Михаил Соколов: Премьер-министр Нетаньяху заявил, что дал распоряжение Моссаду ликвидировать лидеров ХАМАС, где бы те ни находились. Не приведет ли это жесткое заявление к срыву соглашения, к каким-то сложностям? Или это адресовано населению?
Яков Фальков: Во-первых, конечно, это адресовано населению. Люди все еще очень сильно шокированы тем, что произошло 7 октября. Во-вторых, сейчас, когда освобождаются террористы, а с другой стороны, силы ЦАХАЛ в Газе подвергаются новым угрозам из-за того, что они бездействуют, общество сильно расколото по этим вопросам. Нужно было выступить. Постоянно выступает наше военное и политическое руководство. Заявление, что, несмотря на нынешнее прекращение огня, мы будем продолжать преследовать лидеров террористов, для того и делалось, чтобы как-то успокоить общество. Кроме того, донести месседж до нашего окружения, до наших врагов, до наших соседей, потому что приходится признать, что события 7 октября нанесли весьма существенный ущерб имиджу Израиля как сильной страны, как державы региональной. Этот имидж приходится восстанавливать тем, что мы делаем сегодня в Газе.

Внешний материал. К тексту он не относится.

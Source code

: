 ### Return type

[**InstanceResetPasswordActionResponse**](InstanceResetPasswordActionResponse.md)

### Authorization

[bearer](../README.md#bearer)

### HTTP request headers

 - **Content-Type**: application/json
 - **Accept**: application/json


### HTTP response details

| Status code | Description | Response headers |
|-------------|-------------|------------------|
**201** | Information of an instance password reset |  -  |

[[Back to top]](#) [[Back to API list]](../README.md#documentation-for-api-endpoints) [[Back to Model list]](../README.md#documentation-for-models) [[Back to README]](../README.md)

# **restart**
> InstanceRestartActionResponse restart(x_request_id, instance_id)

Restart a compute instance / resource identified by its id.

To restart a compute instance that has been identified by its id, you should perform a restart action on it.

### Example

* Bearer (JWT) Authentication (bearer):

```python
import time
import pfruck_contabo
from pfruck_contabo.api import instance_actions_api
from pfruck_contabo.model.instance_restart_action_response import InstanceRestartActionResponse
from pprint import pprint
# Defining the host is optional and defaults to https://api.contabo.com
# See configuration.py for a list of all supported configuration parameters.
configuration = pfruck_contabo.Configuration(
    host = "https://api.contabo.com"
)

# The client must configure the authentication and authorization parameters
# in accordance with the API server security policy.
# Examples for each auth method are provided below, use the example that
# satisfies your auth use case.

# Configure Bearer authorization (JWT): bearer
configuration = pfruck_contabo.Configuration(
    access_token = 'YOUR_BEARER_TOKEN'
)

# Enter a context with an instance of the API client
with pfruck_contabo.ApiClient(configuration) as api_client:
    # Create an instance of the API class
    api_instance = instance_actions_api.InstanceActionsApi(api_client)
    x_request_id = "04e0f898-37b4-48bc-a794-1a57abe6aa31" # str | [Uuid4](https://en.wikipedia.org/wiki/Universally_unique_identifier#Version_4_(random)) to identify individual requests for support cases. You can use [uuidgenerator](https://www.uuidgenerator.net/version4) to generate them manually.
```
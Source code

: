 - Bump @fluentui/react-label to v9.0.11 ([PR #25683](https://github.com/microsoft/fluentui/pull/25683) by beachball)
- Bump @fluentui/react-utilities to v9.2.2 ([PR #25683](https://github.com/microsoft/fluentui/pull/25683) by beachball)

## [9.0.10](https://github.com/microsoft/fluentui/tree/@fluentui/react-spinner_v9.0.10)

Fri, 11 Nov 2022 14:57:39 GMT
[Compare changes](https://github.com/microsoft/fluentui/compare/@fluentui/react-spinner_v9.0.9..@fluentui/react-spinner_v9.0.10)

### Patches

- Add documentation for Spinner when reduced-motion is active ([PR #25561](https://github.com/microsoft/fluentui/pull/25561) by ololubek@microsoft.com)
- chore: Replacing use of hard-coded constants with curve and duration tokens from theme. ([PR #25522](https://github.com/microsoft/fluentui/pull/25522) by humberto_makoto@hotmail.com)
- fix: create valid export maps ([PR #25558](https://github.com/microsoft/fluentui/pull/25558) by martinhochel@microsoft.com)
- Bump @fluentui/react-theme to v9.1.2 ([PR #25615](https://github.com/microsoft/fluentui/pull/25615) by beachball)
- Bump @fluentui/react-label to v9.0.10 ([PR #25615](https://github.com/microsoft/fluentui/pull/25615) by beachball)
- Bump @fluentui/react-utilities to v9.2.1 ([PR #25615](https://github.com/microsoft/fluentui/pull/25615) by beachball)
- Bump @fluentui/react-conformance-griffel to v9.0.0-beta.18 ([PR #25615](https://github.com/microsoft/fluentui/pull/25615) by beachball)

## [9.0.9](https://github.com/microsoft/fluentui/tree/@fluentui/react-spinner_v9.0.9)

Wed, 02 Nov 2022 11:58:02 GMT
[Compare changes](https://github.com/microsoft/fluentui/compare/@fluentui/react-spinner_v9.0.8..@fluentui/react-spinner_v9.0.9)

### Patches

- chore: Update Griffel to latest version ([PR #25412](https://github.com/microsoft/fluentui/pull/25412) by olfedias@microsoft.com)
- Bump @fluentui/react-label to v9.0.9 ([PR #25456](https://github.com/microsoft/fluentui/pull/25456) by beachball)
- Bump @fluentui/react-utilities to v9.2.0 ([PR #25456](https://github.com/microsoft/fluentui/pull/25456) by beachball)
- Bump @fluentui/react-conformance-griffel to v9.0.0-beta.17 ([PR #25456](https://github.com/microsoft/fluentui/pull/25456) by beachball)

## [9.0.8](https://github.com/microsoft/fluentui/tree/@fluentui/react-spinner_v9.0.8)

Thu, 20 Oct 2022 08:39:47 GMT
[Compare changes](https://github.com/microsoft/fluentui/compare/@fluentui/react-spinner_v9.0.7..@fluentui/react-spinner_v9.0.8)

Что касается того, как это повлияет на сделку: пока не повлияло, будем надеяться, что все будет в порядке. Я думаю, что ХАМАС тоже нуждается в переговорах, в обмене наших заложников на своих заключенных в израильских тюрьмах. Им это нужно не меньше, чем нам, и для имиджа, и для того, чтобы демонстрировать всем, что они все еще сопротивляются, что они не потеряли управления в Газе, для продолжения борьбы. Я думаю, что это не повлияет.
Другой вопрос, насколько это выполнимо. Потому что раньше это было проще делать, во-первых, в силу того, что системы слежения в различных государствах были менее развиты, чем сегодня, нашим оперативникам было проще передвигаться между государствами. Сегодня это очень сложно делать с чисто оперативно-технической точки зрения. У нас сегодня плохие отношения с очень многими акторами в регионе, поэтому сегодня в тех же Объединенных Арабских Эмиратах если начать кого-то уничтожать среди бела дня – это может привести к очень серьезным последствиям на дипломатическом уровне. Кроме того, фактор внезапности тоже утерян, лидеры ХАМАС сегодня гораздо больше опасаются за свою жизнь, куда-то прячутся. В совокупности все это говорит о том, что можно, с одной стороны, что-то заявлять, но с другой стороны, не совсем понятно, как это все сегодня осуществлять.
Михаил Соколов: О необходимости защиты всех гражданских лиц во время военных действий постоянно говорится в мире. Каковы позиции, заявления ведущих стран в связи с войной на Ближнем Востоке? Давайте посмотрим сюжет.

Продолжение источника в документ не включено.